# Canon A310 vs. A75



## Lord_Istari (1. Mai 2004)

Hallo!

Ich wollte mir für Schnappschüsse, Parties, etc mal ne "preiswerte" digitale zulegen, da mir die gute zu Schade dafür ist. Nun suche ich schon ne Weile und lese auch einiges und stehe nun vor der Frage, welche ich nehmen soll.

Canon Power Shot A310 (für ca. 170 €) oder
Canon Power Shat A 75 (für ca. 270 €)?

Lohnt es sich wirklich, für Schnappschüsse die 100€ mehr zu investieren?
Hat vielleicht mal wer nen paar Aufnahmen von einer dieser Cams, damit man sich die Qualität mal ansehen kann?

mfg
Istari


----------



## Nacron (3. Mai 2004)

für schnappschüsse kann ich dir die a310 nicht empfehlen da sie keinen optischen zoom besitzt und du somit keine möglichkeiten hasst irgendwie mehr oder weniger aufs bild zu bekommen ...

ich kann dir die a60 empfehlen diese ist ziehmlich billig  149€ bei amazon (versandkostenfrei)

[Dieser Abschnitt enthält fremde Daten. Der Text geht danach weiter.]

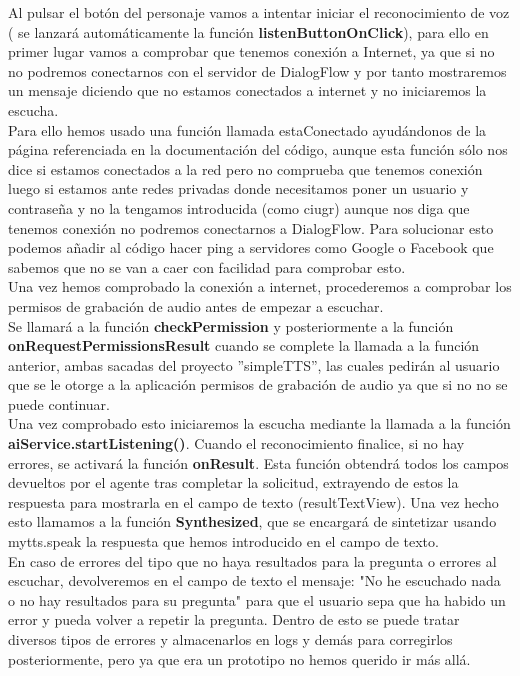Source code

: Al pulsar el botón del personaje vamos a intentar iniciar el reconocimiento de voz ( se lanzará automáticamente la función \textbf{listenButtonOnClick}), para ello en primer lugar vamos a comprobar que tenemos conexión a Internet, ya que si no no podremos conectarnos con el servidor de DialogFlow y por tanto mostraremos un mensaje diciendo que no estamos conectados a internet y no iniciaremos la escucha. \\ 

Para ello hemos usado una función llamada estaConectado ayudándonos de la página referenciada en la documentación del código, aunque esta función sólo nos dice si estamos conectados a la red pero no comprueba que tenemos conexión luego si estamos ante redes privadas donde necesitamos poner un usuario y contraseña y no la tengamos introducida (como ciugr) aunque nos diga que tenemos conexión no podremos conectarnos a DialogFlow. Para solucionar esto podemos añadir al código hacer ping a servidores como Google o Facebook que sabemos que no se van a caer con facilidad para comprobar esto. \\

Una vez hemos comprobado la conexión a internet, procederemos a comprobar los permisos de grabación de audio antes de empezar a escuchar. \\

Se llamará a la función \textbf{checkPermission} y posteriormente a la función \textbf{onRequestPermissionsResult} cuando se complete la llamada a la función anterior, ambas sacadas del proyecto ''simpleTTS'', las cuales pedirán al usuario que se le otorge a la aplicación permisos de grabación de audio ya que si no no se puede continuar. \\

Una vez comprobado esto iniciaremos la escucha mediante la llamada a la función \textbf{aiService.startListening()}. Cuando el reconocimiento finalice, si no hay errores, se activará la función \textbf{onResult}. Esta función obtendrá todos los campos devueltos por el agente tras completar la solicitud, extrayendo de estos la respuesta para mostrarla en el campo de texto (resultTextView). Una vez hecho esto llamamos a la función \textbf{Synthesized}, que se encargará de sintetizar usando mytts.speak la respuesta que hemos introducido en el campo de texto. \\

En caso de errores del tipo que no haya resultados para la pregunta o errores al escuchar, devolveremos en el campo de texto el mensaje: "No he escuchado nada o no hay resultados para su pregunta" para que el usuario sepa que ha habido un error y pueda volver a repetir la pregunta. Dentro de esto se puede tratar diversos tipos de errores y almacenarlos en logs y demás para corregirlos posteriormente, pero ya que era un prototipo no hemos querido ir más allá. \\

hatt zwar nur 2 megapixel aber super bildqualität (es kommt nich nur auf die megapixel an) ... für prints wird die cam auch reichen zwar nur für fotogröße und nicht für a4 (min. 6 mp) aber ich schätze mal mehr willst du auch nich... 

*Technische Daten:*
2.0 Megapixel CCD • max.1600x1200 Pixel • optischer Zoom (35-105mm) • 2,5x digitaler Zoom • 1,5" Farb-LCD-TFT • Compact Flash Typ I Slot • USB 1.1

*Liste bei Geizhals:* 
http://www.geizhals.at/deutschland/a48077.html


----------



## Lord_Istari (4. Mai 2004)

Danke für die Antwort!

Das ganze kommt ja meinen eigenen Vorlieben sehr entgegen, da ich selber auch nicht unbedingt dran dachte, für das bißchen mehr 270€ zu zahlen...


----------